When you call an LLM directly, outside of [LangChain](/oss/python/langchain/overview) or a LangSmith [supported integration](/langsmith/integrations), you need to provide specific metadata so that LangSmith can display token counts, calculate costs, and let you open the [run](/langsmith/observability-concepts#runs) in the [Playground](/langsmith/prompt-engineering-concepts#playground) with the correct provider and model.

There are four requirements for a fully functional LLM trace:

| Requirement                                                     | What to do                                         | Enables                                          |
| --------------------------------------------------------------- | -------------------------------------------------- | ------------------------------------------------ |
| 1. Set [`run_type="llm"`](/langsmith/run-data-format#run-types) | Pass `run_type="llm"` to `@traceable`              | LLM-specific rendering, token/cost display       |
| 2. Format inputs/outputs                                        | Use OpenAI, Anthropic, or LangChain message format | Structured message rendering, Playground support |
| 3. Set `ls_provider` and `ls_model_name`                        | Pass both in `metadata`                            | Cost tracking, Playground model selection        |
| 4. Provide token counts                                         | Set `usage_metadata` on the run                    | Token counts and cost calculation                |

<Note>
  If you are using LangChain OSS, the [OpenAI wrapper](/langsmith/trace-openai), or the [Anthropic wrapper](/langsmith/trace-anthropic), these details are handled automatically.

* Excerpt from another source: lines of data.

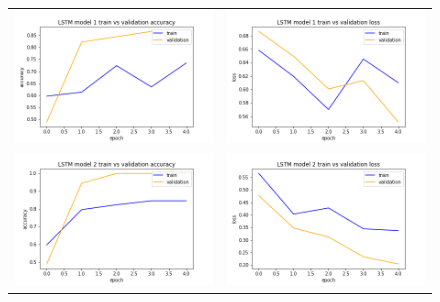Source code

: \begin{figure}
   \centering
\begin{tabular}{cc}
\includegraphics[width=6.5cm]{images/classifier/model-output-lstm-339/model-1-train-vs-validation-accuracy}&
\includegraphics[width=6.5cm]{images/classifier/model-output-lstm-339/model-1-train-vs-validation-loss}\\

\includegraphics[width=6.5cm]{images/classifier/model-output-lstm-339/model-2-train-vs-validation-accuracy}&
\includegraphics[width=6.5cm]{images/classifier/model-output-lstm-339/model-2-train-vs-validation-loss}\\


\end{tabular}
\end{figure}
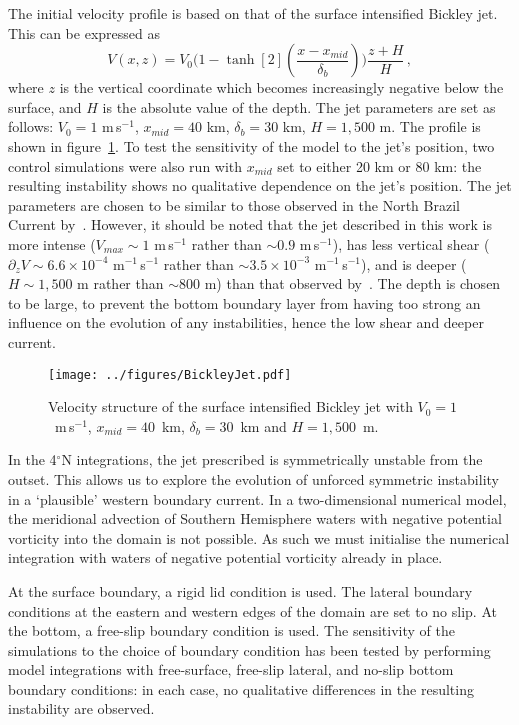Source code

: The initial velocity profile is based on that of the surface intensified Bickley jet. This can be expressed as
\begin{equation}
    V(x, z) = V_0 \Bigg( 1 - \tanh[2](\frac{x - x_{mid}}{\delta_b})\Bigg) \frac{z + H}{H} \, ,
\end{equation}
where $z$ is the vertical coordinate which becomes increasingly negative below the surface, and $H$ is the absolute value of the depth. The jet parameters are set as follows: $V_0 = 1$ m\,s$^{-1}$, $x_{mid} = 40$ km, $\delta_b = 30$ km, $H = 1,500$ m. The profile is shown in figure~\ref{fig:SurfIntBickleyJet}. To test the sensitivity of the model to the jet's position, two control simulations were also run with $x_{mid}$ set to either 20 km or 80 km: the resulting instability shows no qualitative dependence on the jet's position. The jet parameters are chosen to be similar to those observed in the North Brazil Current by~\citet{Johns1998}. However, it should be noted that the jet described in this work is more intense ($V_{max} \sim 1$ m\,s$^{-1}$ rather than $\sim 0.9$ m\,s$^{-1}$), has less vertical shear ($\partial_z V \sim 6.6\times 10^{-4}$ m$^{-1}$\,s$^{-1}$ rather than $\sim 3.5 \times 10^{-3}$ m$^{-1}$\,s$^{-1}$), and is deeper ($H\sim 1,500$ m rather than $\sim 800$ m) than that observed by~\citet{Johns1998}. The depth is chosen to be large, to prevent the bottom boundary layer from having too strong an influence on the evolution of any instabilities, hence the low shear and deeper current.

\begin{figure} 
    \centering
    \texttt{[image: ../figures/BickleyJet.pdf]}
    \caption{Velocity structure of the surface intensified Bickley jet with $V_0 = 1$~m$\,$s$^{-1}$, $x_{mid} = 40$~km, $\delta_b = 30$~km and $H = 1,500$~m.}
    \label{fig:SurfIntBickleyJet}
\end{figure}

In the 4$^\circ$N integrations, the jet prescribed is symmetrically unstable from the outset. This allows us to explore the evolution of unforced symmetric instability in a `plausible' western boundary current. In a two-dimensional numerical model, the meridional advection of Southern Hemisphere waters with negative potential vorticity into the domain is not possible. As such we must initialise the numerical integration with waters of negative potential vorticity already in place.

At the surface boundary, a rigid lid condition is used. The lateral boundary conditions at the eastern and western edges of the domain are set to no slip. At the bottom, a free-slip boundary condition is used. The sensitivity of the simulations to the choice of boundary condition has been tested by performing model integrations with free-surface, free-slip lateral, and no-slip bottom boundary conditions: in each case, no qualitative differences in the resulting instability are observed.

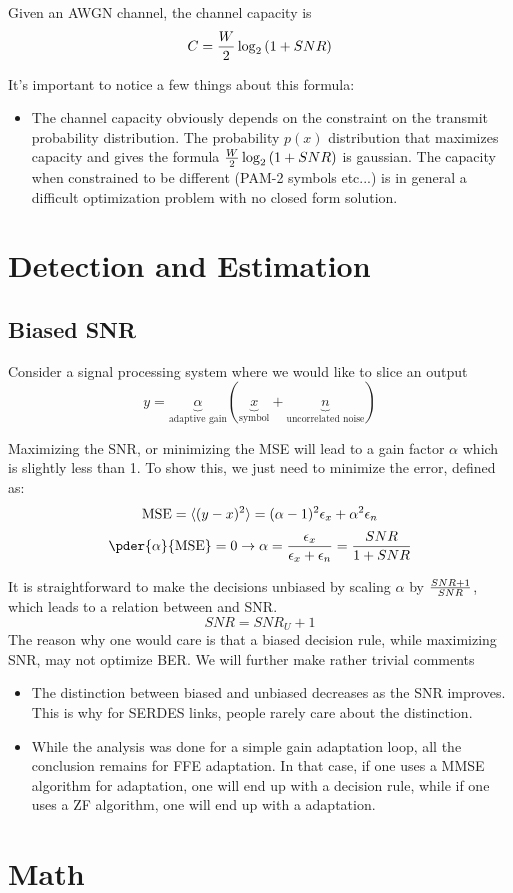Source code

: \documentclass[11pt]{scrartcl}
\begin{document}
\begin{theorem}
	Given an AWGN channel, the channel capacity is
	\[C = {W \over 2} \log_2 \left(1 + {SNR} \right)\]
	\end{theorem}

It's important to notice a few things about this formula:
\begin{itemize}
	\item  The channel capacity obviously depends on the constraint on the transmit probability distribution.  The probability $p(x)$ distribution that maximizes capacity and gives the formula ${W \over 2}  \log_2 \left(1 + {SNR} \right)$ is gaussian.  The capacity when constrained to be different (PAM-2 symbols etc...) is in general a difficult optimization problem with no closed form solution.
	\end{itemize}


\section{Detection and Estimation}
\newpage
\subsection{Biased SNR}

Consider a signal processing system where we would like to slice an output
\[ y =  \underbrace{\alpha}_{\text{adaptive gain}} (\underbrace{x}_{\text{symbol}} + \underbrace{n}_{\text{uncorrelated noise}})\]

Maximizing the SNR, or minimizing the MSE will lead to a  gain factor $\alpha$ which is slightly less than 1.  To show this, we just need to minimize the error, defined as:
\[ \text{MSE} = \braket{(y - x)^2} = (\alpha - 1)^2 \epsilon_x + \alpha^2 \epsilon_n \]
\[ \pder{\alpha}{\text{MSE}} = 0 \rightarrow \alpha = {\epsilon_x \over \epsilon_x + \epsilon_n} = {SNR \over 1 + SNR} \]

It is straightforward to make the decisions unbiased by scaling $\alpha$ by ${SNR + 1 \over SNR}$, which leads to a relation between  and  SNR.
\[ SNR = SNR_{U} + 1 \]
The reason why one would care is that a biased decision rule, while maximizing SNR, may not optimize BER.  We will further make rather trivial comments

\begin{itemize}
\item The distinction between biased and unbiased decreases as the SNR improves.  This is why for SERDES links, people rarely care about the distinction.
\item  While the analysis was done for a simple gain adaptation loop, all the conclusion remains for FFE adaptation.  In that case, if one uses a MMSE algorithm for adaptation, one will end up with a  decision rule, while if one uses a ZF algorithm, one will end up with a  adaptation.
	\end{itemize}
\section{Math}
\end{document}
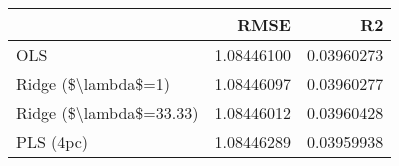 \begin{tabular}{lrr}
\toprule
{} &        RMSE &          R2 \\
\midrule
OLS                     &  1.08446100 &  0.03960273 \\
Ridge (\$\textbackslash lambda\$=1)     &  1.08446097 &  0.03960277 \\
Ridge (\$\textbackslash lambda\$=33.33) &  1.08446012 &  0.03960428 \\
PLS (4pc)               &  1.08446289 &  0.03959938 \\
\bottomrule
\end{tabular}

  The examples on this page use the `traceable` decorator/wrapper (the recommended approach for Python and JS/TS). The same requirements apply if you use the [RunTree](/langsmith/annotate-code#use-the-runtree-api) or [API](https://api.smith.langchain.com/redoc) directly.
</Note>

## Messages format

When tracing a custom model or a custom input/output format, it must either follow the LangChain format, OpenAI completions format or Anthropic messages format. For more details,  refer to the [OpenAI Chat Completions](https://platform.openai.com/docs/api-reference/chat/create) or [Anthropic Messages](https://platform.claude.com/docs/en/api/messages) documentation. The LangChain format is:

<Expandable title="LangChain format">
  <ParamField path="messages" type="array" required>
    A list of messages containing the content of the conversation.

    <ParamField path="role" type="string" required>
      Identifies the message type. One of: <code>system</code> | <code>reasoning</code> | <code>user</code> | <code>assistant</code> | <code>tool</code>
    </ParamField>

    <ParamField path="content" type="array" required>
      Content of the message. List of typed dictionaries.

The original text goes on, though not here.